══ Task data ══

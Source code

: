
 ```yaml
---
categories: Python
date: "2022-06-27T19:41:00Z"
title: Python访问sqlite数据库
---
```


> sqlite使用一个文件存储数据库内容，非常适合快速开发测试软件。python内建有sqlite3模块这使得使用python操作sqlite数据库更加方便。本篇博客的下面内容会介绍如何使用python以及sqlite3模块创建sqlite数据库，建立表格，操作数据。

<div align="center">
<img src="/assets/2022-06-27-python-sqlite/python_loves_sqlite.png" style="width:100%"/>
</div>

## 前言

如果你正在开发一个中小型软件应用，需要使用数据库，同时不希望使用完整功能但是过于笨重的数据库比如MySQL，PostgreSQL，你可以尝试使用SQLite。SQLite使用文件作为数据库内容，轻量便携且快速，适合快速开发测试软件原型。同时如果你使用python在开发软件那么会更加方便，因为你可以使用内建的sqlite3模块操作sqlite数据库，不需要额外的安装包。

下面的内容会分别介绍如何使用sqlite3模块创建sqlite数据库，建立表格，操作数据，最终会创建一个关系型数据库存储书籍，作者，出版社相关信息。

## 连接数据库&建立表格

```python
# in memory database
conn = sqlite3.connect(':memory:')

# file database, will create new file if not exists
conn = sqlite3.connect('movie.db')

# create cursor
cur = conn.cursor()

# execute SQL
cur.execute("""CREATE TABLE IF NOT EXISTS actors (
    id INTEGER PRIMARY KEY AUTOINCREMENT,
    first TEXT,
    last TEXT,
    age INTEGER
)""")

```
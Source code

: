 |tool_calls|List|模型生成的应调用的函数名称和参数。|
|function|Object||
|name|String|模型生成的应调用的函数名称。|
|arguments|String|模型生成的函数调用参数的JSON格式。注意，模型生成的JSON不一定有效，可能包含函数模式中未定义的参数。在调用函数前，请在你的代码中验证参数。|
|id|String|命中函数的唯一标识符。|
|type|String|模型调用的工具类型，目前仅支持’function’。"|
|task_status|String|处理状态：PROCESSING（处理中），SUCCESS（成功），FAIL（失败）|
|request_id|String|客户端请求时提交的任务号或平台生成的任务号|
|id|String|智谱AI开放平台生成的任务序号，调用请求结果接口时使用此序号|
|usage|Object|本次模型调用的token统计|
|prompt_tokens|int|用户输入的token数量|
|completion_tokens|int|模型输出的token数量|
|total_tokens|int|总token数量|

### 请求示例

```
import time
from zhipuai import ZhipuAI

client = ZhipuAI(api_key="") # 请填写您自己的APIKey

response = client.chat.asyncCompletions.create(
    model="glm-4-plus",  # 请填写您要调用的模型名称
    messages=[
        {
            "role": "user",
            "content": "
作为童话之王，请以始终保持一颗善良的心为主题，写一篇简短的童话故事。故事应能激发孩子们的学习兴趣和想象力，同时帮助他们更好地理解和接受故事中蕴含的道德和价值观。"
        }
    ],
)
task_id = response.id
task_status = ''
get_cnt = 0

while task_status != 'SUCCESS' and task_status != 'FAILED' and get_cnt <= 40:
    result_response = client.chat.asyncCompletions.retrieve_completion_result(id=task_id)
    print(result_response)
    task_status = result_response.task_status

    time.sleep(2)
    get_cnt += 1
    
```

═══

**Exercise prompt:**
The entries above need to be repeated in full, exactly as written.

**Task answer:**
Source code

:
 ```yaml
---
categories: Python
date: "2022-06-27T19:41:00Z"
title: Python访问sqlite数据库
---
```


> sqlite使用一个文件存储数据库内容，非常适合快速开发测试软件。python内建有sqlite3模块这使得使用python操作sqlite数据库更加方便。本篇博客的下面内容会介绍如何使用python以及sqlite3模块创建sqlite数据库，建立表格，操作数据。

<div align="center">
<img src="/assets/2022-06-27-python-sqlite/python_loves_sqlite.png" style="width:100%"/>
</div>

## 前言

如果你正在开发一个中小型软件应用，需要使用数据库，同时不希望使用完整功能但是过于笨重的数据库比如MySQL，PostgreSQL，你可以尝试使用SQLite。SQLite使用文件作为数据库内容，轻量便携且快速，适合快速开发测试软件原型。同时如果你使用python在开发软件那么会更加方便，因为你可以使用内建的sqlite3模块操作sqlite数据库，不需要额外的安装包。

下面的内容会分别介绍如何使用sqlite3模块创建sqlite数据库，建立表格，操作数据，最终会创建一个关系型数据库存储书籍，作者，出版社相关信息。

## 连接数据库&建立表格

```python
# in memory database
conn = sqlite3.connect(':memory:')

# file database, will create new file if not exists
conn = sqlite3.connect('movie.db')

# create cursor
cur = conn.cursor()

# execute SQL
cur.execute("""CREATE TABLE IF NOT EXISTS actors (
    id INTEGER PRIMARY KEY AUTOINCREMENT,
    first TEXT,
    last TEXT,
    age INTEGER
)""")

```
Source code

: |tool_calls|List|模型生成的应调用的函数名称和参数。|
|function|Object||
|name|String|模型生成的应调用的函数名称。|
|arguments|String|模型生成的函数调用参数的JSON格式。注意，模型生成的JSON不一定有效，可能包含函数模式中未定义的参数。在调用函数前，请在你的代码中验证参数。|
|id|String|命中函数的唯一标识符。|
|type|String|模型调用的工具类型，目前仅支持’function’。"|
|task_status|String|处理状态：PROCESSING（处理中），SUCCESS（成功），FAIL（失败）|
|request_id|String|客户端请求时提交的任务号或平台生成的任务号|
|id|String|智谱AI开放平台生成的任务序号，调用请求结果接口时使用此序号|
|usage|Object|本次模型调用的token统计|
|prompt_tokens|int|用户输入的token数量|
|completion_tokens|int|模型输出的token数量|
|total_tokens|int|总token数量|

### 请求示例

```
import time
from zhipuai import ZhipuAI

client = ZhipuAI(api_key="") # 请填写您自己的APIKey

response = client.chat.asyncCompletions.create(
    model="glm-4-plus",  # 请填写您要调用的模型名称
    messages=[
        {
            "role": "user",
            "content": "
作为童话之王，请以始终保持一颗善良的心为主题，写一篇简短的童话故事。故事应能激发孩子们的学习兴趣和想象力，同时帮助他们更好地理解和接受故事中蕴含的道德和价值观。"
        }
    ],
)
task_id = response.id
task_status = ''
get_cnt = 0

while task_status != 'SUCCESS' and task_status != 'FAILED' and get_cnt <= 40:
    result_response = client.chat.asyncCompletions.retrieve_completion_result(id=task_id)
    print(result_response)
    task_status = result_response.task_status

    time.sleep(2)
    get_cnt += 1
    
```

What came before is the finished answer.